**WHAT YOU WILL DO**. Reproduce only the lines below from the line containing "az adatokat bármilyen" to the line containing "This work & $560 + 40N$~bytes & $O(N)$ \\", exactly as written, with both end lines kept. Omit the pictures.
Start of Block
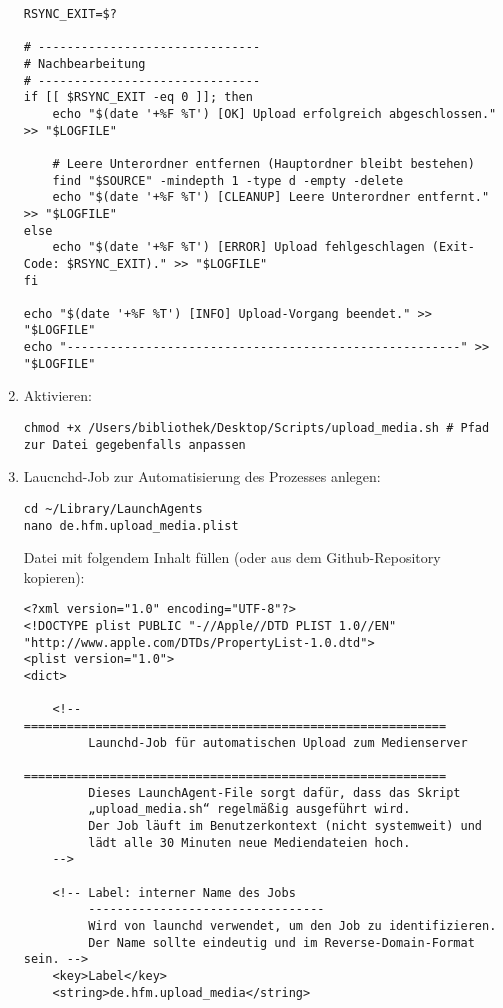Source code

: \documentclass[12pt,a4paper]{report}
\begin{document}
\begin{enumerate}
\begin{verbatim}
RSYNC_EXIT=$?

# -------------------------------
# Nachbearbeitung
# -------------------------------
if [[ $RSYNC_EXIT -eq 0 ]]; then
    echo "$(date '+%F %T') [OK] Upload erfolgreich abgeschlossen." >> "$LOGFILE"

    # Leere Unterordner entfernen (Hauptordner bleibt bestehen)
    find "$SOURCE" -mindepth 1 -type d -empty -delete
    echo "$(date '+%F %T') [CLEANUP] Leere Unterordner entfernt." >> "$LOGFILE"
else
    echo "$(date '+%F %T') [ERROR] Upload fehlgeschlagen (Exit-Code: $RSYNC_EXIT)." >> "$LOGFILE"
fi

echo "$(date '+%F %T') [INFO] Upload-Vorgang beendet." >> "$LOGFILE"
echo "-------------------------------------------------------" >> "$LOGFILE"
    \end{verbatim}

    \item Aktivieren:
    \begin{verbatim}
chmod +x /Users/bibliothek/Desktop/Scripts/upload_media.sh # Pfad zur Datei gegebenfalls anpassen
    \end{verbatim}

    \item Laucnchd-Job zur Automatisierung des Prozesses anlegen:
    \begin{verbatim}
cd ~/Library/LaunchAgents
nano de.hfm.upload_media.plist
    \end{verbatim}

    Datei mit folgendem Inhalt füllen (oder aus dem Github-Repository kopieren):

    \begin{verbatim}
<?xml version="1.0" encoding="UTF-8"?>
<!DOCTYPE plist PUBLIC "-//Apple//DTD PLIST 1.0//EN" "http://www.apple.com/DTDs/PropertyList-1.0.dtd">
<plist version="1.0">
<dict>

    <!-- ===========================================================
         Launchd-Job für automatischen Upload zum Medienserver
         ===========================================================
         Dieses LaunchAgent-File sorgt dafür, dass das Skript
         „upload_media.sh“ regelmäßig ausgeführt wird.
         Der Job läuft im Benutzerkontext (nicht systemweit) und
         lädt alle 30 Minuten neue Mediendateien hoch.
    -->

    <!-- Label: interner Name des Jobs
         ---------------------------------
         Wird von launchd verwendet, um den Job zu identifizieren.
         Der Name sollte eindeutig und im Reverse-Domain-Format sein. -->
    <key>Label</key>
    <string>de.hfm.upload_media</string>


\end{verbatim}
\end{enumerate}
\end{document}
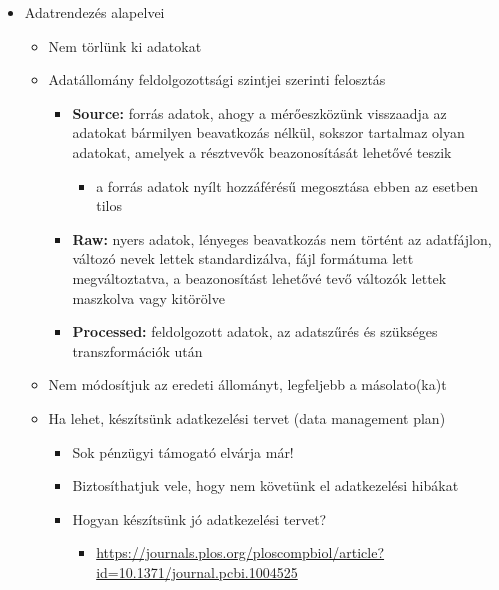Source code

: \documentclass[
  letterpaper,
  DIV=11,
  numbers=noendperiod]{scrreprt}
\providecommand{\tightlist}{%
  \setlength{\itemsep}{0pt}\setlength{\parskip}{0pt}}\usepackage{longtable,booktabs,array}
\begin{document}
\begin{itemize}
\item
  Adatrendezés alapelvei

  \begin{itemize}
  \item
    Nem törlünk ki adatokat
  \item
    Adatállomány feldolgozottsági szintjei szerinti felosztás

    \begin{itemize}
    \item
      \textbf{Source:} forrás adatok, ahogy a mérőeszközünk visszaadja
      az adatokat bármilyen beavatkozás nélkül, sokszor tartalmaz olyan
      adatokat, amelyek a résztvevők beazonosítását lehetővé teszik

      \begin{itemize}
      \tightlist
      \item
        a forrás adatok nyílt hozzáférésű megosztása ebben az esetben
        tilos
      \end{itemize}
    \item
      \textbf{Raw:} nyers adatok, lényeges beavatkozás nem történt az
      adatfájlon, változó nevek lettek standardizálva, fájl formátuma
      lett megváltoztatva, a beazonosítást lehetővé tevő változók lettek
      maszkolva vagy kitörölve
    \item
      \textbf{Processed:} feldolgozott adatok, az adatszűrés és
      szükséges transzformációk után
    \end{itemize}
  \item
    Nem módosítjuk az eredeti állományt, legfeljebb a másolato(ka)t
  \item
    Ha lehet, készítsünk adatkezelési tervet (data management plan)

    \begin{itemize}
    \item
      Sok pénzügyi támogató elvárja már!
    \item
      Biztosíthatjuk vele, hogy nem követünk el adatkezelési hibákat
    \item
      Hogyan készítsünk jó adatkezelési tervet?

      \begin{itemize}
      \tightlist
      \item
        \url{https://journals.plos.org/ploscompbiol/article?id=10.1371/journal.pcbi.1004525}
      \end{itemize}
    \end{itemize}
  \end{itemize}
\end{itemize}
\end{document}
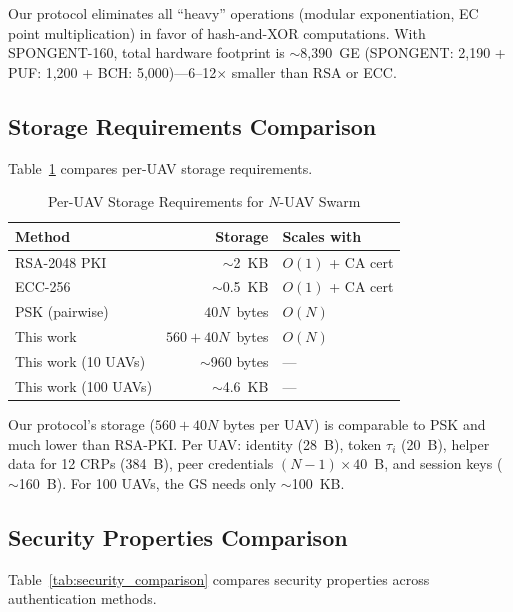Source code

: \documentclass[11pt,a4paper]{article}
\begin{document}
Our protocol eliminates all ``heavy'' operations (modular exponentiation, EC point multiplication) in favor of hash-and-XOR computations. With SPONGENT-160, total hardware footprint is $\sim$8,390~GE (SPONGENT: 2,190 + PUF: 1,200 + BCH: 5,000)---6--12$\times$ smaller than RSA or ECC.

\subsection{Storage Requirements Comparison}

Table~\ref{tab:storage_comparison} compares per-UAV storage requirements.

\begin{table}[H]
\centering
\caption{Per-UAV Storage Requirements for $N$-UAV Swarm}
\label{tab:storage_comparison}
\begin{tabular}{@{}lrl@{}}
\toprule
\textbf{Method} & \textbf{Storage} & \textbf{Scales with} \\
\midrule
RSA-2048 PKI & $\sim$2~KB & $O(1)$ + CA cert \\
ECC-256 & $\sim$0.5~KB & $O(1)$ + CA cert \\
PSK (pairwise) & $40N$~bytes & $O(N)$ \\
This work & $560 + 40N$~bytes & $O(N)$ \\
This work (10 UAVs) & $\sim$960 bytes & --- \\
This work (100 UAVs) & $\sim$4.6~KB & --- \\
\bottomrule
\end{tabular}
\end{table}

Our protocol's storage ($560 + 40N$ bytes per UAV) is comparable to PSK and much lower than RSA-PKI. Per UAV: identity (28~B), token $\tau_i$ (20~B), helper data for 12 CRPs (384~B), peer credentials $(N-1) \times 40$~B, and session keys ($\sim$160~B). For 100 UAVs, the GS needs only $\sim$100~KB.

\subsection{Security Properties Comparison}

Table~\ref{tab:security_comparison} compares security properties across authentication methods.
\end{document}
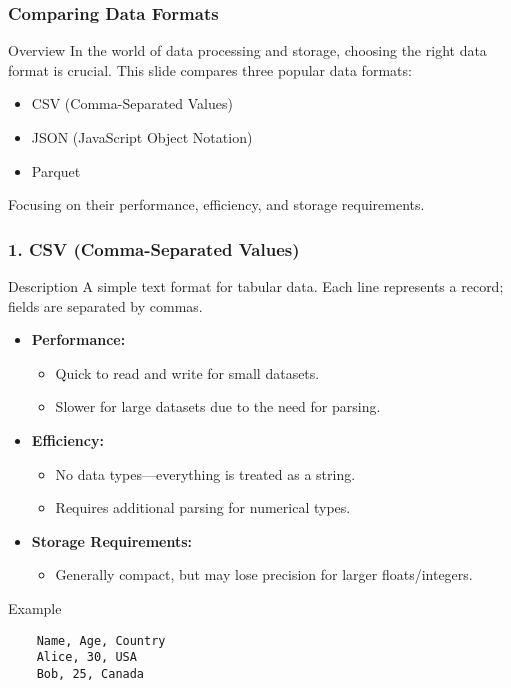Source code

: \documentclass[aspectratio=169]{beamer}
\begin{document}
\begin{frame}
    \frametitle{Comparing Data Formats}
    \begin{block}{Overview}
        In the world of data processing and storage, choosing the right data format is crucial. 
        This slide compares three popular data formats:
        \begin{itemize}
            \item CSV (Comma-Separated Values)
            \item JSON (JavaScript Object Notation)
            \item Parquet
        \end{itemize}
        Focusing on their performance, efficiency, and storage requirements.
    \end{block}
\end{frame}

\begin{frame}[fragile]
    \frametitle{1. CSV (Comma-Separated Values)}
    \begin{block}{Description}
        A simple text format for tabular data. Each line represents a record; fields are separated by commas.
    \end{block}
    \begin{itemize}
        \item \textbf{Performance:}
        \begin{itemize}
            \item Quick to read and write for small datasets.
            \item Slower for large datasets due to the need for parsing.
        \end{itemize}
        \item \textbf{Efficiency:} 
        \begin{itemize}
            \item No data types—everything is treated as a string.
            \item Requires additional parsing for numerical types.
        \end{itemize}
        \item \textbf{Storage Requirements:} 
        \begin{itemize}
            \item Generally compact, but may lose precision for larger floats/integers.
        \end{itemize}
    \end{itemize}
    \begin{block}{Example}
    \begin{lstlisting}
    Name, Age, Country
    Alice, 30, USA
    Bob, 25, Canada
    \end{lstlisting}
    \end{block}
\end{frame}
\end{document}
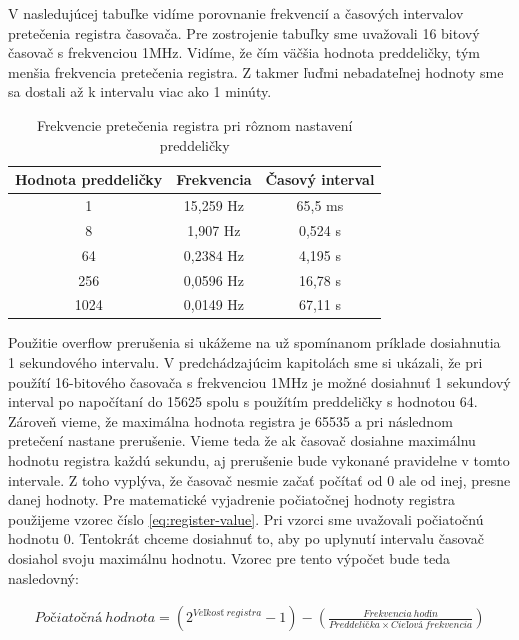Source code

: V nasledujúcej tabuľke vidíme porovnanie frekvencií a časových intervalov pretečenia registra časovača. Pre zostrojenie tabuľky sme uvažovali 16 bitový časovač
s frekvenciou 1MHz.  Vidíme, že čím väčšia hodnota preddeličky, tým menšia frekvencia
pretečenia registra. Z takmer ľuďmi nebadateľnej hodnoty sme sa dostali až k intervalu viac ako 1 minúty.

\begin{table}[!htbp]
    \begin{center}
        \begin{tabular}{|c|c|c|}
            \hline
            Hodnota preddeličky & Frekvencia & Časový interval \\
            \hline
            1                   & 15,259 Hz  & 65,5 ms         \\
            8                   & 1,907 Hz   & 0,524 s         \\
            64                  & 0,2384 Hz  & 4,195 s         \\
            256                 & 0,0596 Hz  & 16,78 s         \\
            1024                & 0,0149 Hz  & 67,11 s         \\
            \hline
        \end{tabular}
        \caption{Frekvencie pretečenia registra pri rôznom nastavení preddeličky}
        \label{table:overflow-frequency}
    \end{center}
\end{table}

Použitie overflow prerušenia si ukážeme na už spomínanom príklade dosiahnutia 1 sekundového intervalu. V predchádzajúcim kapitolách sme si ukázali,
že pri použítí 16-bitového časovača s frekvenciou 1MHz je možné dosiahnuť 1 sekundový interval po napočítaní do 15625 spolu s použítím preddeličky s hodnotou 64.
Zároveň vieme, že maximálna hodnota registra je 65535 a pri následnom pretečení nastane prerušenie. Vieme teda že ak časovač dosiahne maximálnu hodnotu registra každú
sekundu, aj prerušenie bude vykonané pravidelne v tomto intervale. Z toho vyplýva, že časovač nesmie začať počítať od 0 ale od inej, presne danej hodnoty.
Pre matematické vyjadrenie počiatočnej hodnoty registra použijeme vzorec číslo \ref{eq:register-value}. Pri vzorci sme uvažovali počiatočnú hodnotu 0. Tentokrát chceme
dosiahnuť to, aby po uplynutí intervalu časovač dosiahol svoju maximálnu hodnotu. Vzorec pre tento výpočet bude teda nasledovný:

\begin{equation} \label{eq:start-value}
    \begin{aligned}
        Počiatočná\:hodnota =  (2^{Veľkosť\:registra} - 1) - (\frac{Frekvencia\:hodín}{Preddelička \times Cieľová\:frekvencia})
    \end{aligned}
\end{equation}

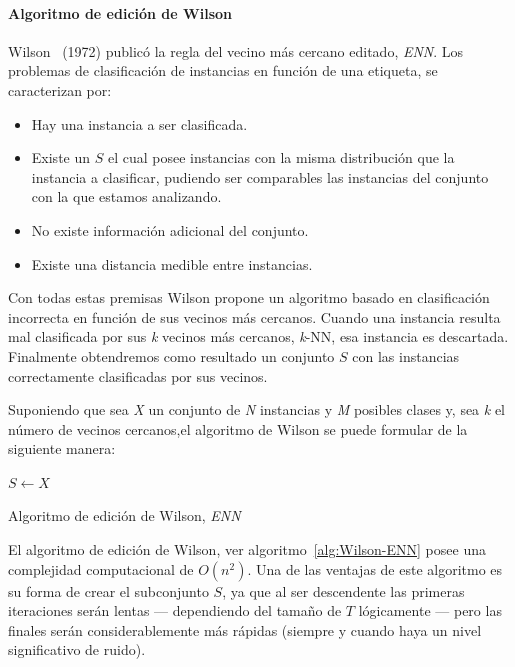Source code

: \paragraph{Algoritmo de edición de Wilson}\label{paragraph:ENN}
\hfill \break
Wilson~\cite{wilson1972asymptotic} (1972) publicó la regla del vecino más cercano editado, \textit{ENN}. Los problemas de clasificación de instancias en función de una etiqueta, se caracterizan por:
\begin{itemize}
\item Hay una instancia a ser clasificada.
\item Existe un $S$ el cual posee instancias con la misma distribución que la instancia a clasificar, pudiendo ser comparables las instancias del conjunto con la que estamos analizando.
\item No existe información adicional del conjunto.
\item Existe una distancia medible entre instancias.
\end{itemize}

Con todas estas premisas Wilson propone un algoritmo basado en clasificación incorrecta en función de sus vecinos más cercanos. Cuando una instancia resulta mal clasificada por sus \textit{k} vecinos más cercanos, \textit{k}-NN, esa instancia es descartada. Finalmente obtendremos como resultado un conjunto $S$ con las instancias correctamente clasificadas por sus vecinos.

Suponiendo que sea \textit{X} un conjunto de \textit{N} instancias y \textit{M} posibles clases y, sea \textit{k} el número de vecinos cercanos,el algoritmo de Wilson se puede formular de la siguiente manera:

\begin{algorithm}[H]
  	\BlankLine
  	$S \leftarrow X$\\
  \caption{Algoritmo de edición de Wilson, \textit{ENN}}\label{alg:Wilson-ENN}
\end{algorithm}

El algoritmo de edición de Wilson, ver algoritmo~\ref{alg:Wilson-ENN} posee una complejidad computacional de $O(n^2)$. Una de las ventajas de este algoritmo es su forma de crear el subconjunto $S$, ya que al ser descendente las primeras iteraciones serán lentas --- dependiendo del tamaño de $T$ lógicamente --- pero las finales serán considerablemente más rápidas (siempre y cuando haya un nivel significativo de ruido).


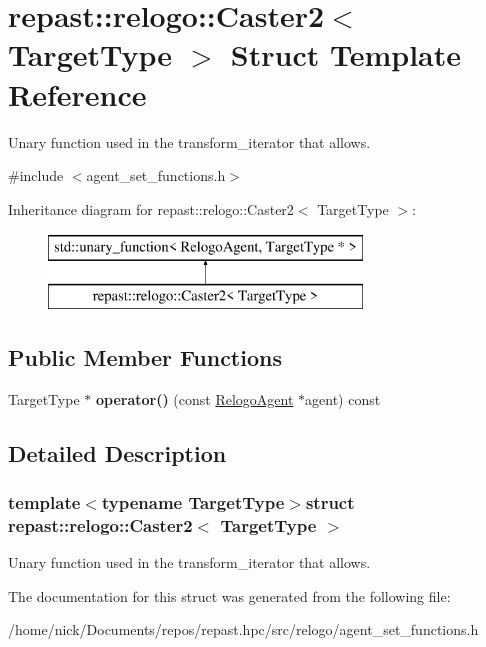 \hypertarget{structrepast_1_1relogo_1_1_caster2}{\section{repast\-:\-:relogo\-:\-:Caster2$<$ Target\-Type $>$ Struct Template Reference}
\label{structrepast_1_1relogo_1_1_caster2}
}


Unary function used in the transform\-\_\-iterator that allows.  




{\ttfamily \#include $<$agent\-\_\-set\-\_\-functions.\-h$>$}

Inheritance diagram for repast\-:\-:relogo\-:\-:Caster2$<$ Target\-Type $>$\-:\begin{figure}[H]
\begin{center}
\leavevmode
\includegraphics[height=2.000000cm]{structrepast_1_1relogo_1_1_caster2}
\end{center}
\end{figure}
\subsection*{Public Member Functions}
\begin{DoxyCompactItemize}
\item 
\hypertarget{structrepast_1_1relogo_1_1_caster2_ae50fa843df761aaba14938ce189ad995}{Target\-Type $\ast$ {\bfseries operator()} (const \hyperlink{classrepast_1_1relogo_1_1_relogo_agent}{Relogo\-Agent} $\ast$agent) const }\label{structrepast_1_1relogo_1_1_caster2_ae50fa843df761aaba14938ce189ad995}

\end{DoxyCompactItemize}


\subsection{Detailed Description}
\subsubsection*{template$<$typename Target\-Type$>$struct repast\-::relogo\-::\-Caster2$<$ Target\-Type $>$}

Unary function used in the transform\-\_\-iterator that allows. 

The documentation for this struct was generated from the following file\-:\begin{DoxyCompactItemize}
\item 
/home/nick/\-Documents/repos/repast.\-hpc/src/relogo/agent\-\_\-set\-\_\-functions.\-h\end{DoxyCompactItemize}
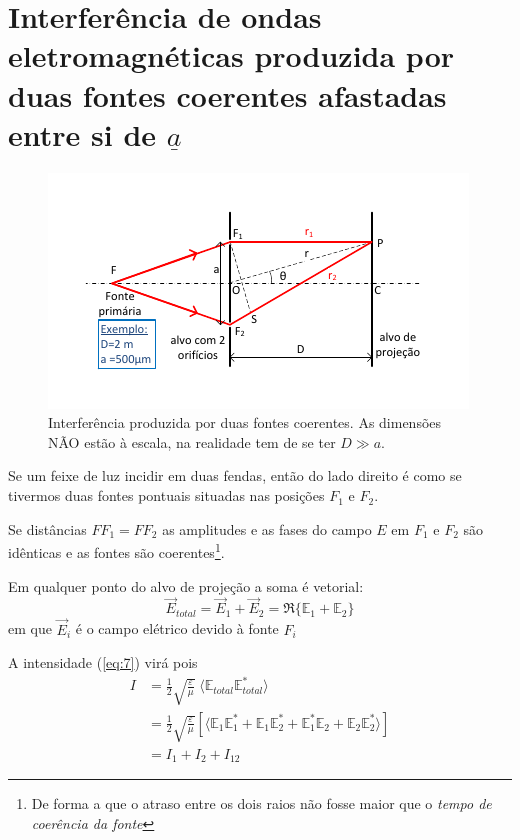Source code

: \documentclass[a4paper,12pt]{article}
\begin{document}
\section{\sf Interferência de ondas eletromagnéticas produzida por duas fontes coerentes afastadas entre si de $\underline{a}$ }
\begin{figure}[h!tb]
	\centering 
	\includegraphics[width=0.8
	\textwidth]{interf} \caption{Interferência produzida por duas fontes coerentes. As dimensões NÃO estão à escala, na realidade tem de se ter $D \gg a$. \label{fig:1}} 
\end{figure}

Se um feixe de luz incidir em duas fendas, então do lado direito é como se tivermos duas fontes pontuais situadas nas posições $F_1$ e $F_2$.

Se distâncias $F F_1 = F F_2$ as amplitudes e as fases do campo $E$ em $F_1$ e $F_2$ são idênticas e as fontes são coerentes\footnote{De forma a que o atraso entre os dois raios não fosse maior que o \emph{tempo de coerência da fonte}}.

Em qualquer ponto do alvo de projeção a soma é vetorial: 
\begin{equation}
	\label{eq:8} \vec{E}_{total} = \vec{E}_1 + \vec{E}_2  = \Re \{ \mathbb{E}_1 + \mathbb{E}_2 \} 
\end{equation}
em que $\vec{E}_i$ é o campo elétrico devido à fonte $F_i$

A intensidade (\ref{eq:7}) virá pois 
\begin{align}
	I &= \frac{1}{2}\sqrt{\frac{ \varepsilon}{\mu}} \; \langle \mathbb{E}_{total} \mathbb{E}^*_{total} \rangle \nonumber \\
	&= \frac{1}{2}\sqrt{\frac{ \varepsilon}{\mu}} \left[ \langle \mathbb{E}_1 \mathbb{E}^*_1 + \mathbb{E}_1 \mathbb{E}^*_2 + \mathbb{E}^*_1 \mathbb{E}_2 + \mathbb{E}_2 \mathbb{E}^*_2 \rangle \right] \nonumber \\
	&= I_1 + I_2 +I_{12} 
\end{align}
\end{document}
End of Block
**COMPLETED TASK**.
      az adatokat bármilyen beavatkozás nélkül, sokszor tartalmaz olyan
      adatokat, amelyek a résztvevők beazonosítását lehetővé teszik

      \begin{itemize}
      \tightlist
      \item
        a forrás adatok nyílt hozzáférésű megosztása ebben az esetben
        tilos
      \end{itemize}
    \item
      \textbf{Raw:} nyers adatok, lényeges beavatkozás nem történt az
      adatfájlon, változó nevek lettek standardizálva, fájl formátuma
      lett megváltoztatva, a beazonosítást lehetővé tevő változók lettek
      maszkolva vagy kitörölve
    \item
      \textbf{Processed:} feldolgozott adatok, az adatszűrés és
      szükséges transzformációk után
    \end{itemize}
  \item
    Nem módosítjuk az eredeti állományt, legfeljebb a másolato(ka)t
  \item
    Ha lehet, készítsünk adatkezelési tervet (data management plan)

    \begin{itemize}
    \item
      Sok pénzügyi támogató elvárja már!
    \item
      Biztosíthatjuk vele, hogy nem követünk el adatkezelési hibákat
    \item
      Hogyan készítsünk jó adatkezelési tervet?

      \begin{itemize}
      \tightlist
      \item
        \url{https://journals.plos.org/ploscompbiol/article?id=10.1371/journal.pcbi.1004525}
      \end{itemize}
    \end{itemize}
  \end{itemize}
\end{itemize}
\end{document}
Source code

: \documentclass[11pt,a4paper]{article}
\begin{document}
Our protocol eliminates all ``heavy'' operations (modular exponentiation, EC point multiplication) in favor of hash-and-XOR computations. With SPONGENT-160, total hardware footprint is $\sim$8,390~GE (SPONGENT: 2,190 + PUF: 1,200 + BCH: 5,000)---6--12$\times$ smaller than RSA or ECC.

\subsection{Storage Requirements Comparison}

Table~\ref{tab:storage_comparison} compares per-UAV storage requirements.

\begin{table}[H]
\centering
\caption{Per-UAV Storage Requirements for $N$-UAV Swarm}
\label{tab:storage_comparison}
\begin{tabular}{@{}lrl@{}}
\toprule
\textbf{Method} & \textbf{Storage} & \textbf{Scales with} \\
\midrule
RSA-2048 PKI & $\sim$2~KB & $O(1)$ + CA cert \\
ECC-256 & $\sim$0.5~KB & $O(1)$ + CA cert \\
PSK (pairwise) & $40N$~bytes & $O(N)$ \\
This work & $560 + 40N$~bytes & $O(N)$ \\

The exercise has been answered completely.